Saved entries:
───

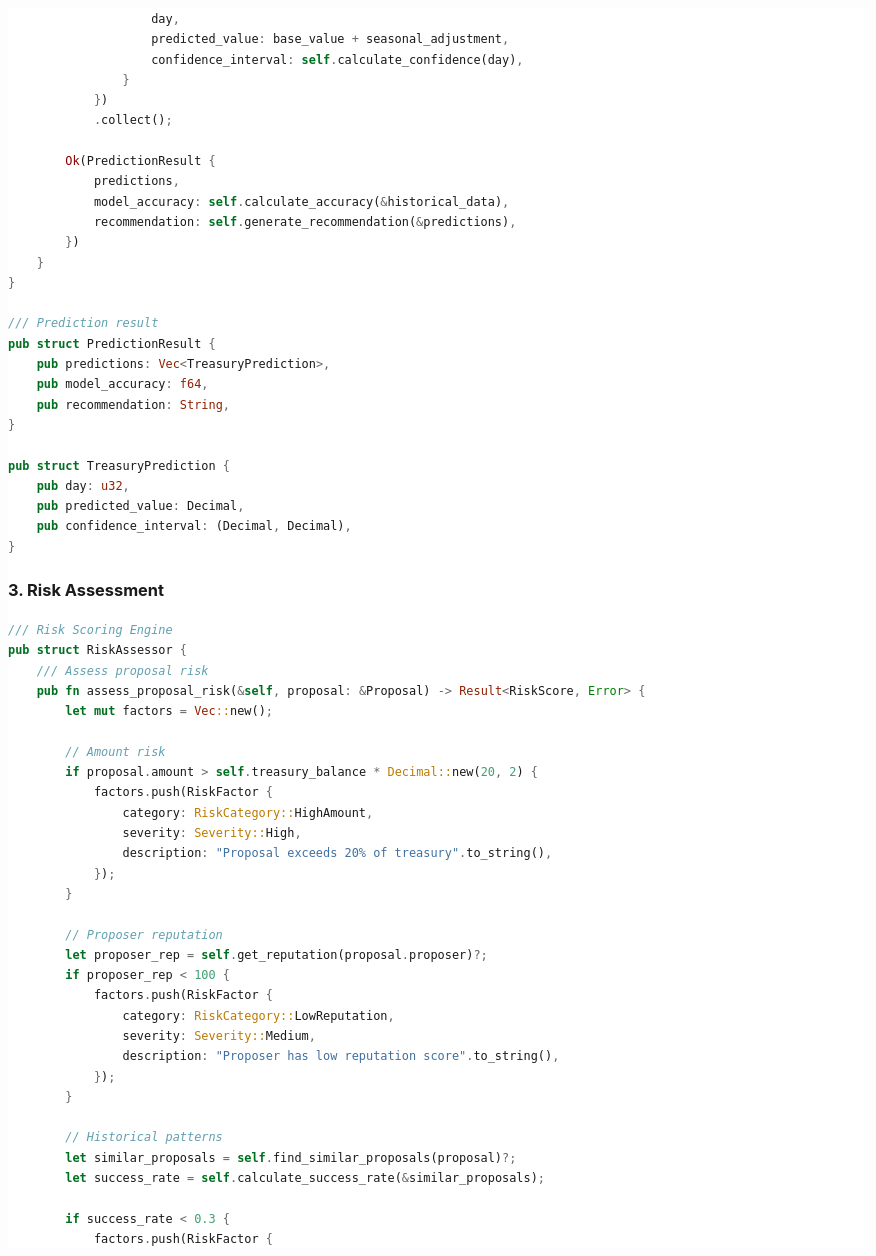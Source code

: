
 ```rust
                    day,
                    predicted_value: base_value + seasonal_adjustment,
                    confidence_interval: self.calculate_confidence(day),
                }
            })
            .collect();
        
        Ok(PredictionResult {
            predictions,
            model_accuracy: self.calculate_accuracy(&historical_data),
            recommendation: self.generate_recommendation(&predictions),
        })
    }
}

/// Prediction result
pub struct PredictionResult {
    pub predictions: Vec<TreasuryPrediction>,
    pub model_accuracy: f64,
    pub recommendation: String,
}

pub struct TreasuryPrediction {
    pub day: u32,
    pub predicted_value: Decimal,
    pub confidence_interval: (Decimal, Decimal),
}
```

### 3. Risk Assessment

```rust
/// Risk Scoring Engine
pub struct RiskAssessor {
    /// Assess proposal risk
    pub fn assess_proposal_risk(&self, proposal: &Proposal) -> Result<RiskScore, Error> {
        let mut factors = Vec::new();
        
        // Amount risk
        if proposal.amount > self.treasury_balance * Decimal::new(20, 2) {
            factors.push(RiskFactor {
                category: RiskCategory::HighAmount,
                severity: Severity::High,
                description: "Proposal exceeds 20% of treasury".to_string(),
            });
        }
        
        // Proposer reputation
        let proposer_rep = self.get_reputation(proposal.proposer)?;
        if proposer_rep < 100 {
            factors.push(RiskFactor {
                category: RiskCategory::LowReputation,
                severity: Severity::Medium,
                description: "Proposer has low reputation score".to_string(),
            });
        }
        
        // Historical patterns
        let similar_proposals = self.find_similar_proposals(proposal)?;
        let success_rate = self.calculate_success_rate(&similar_proposals);
        
        if success_rate < 0.3 {
            factors.push(RiskFactor {
```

───

## TASK TO CARRY OUT
Pull each line containing "struct" from the records.

## REPLY
pub struct PredictionResult {
pub struct TreasuryPrediction {
pub struct RiskAssessor {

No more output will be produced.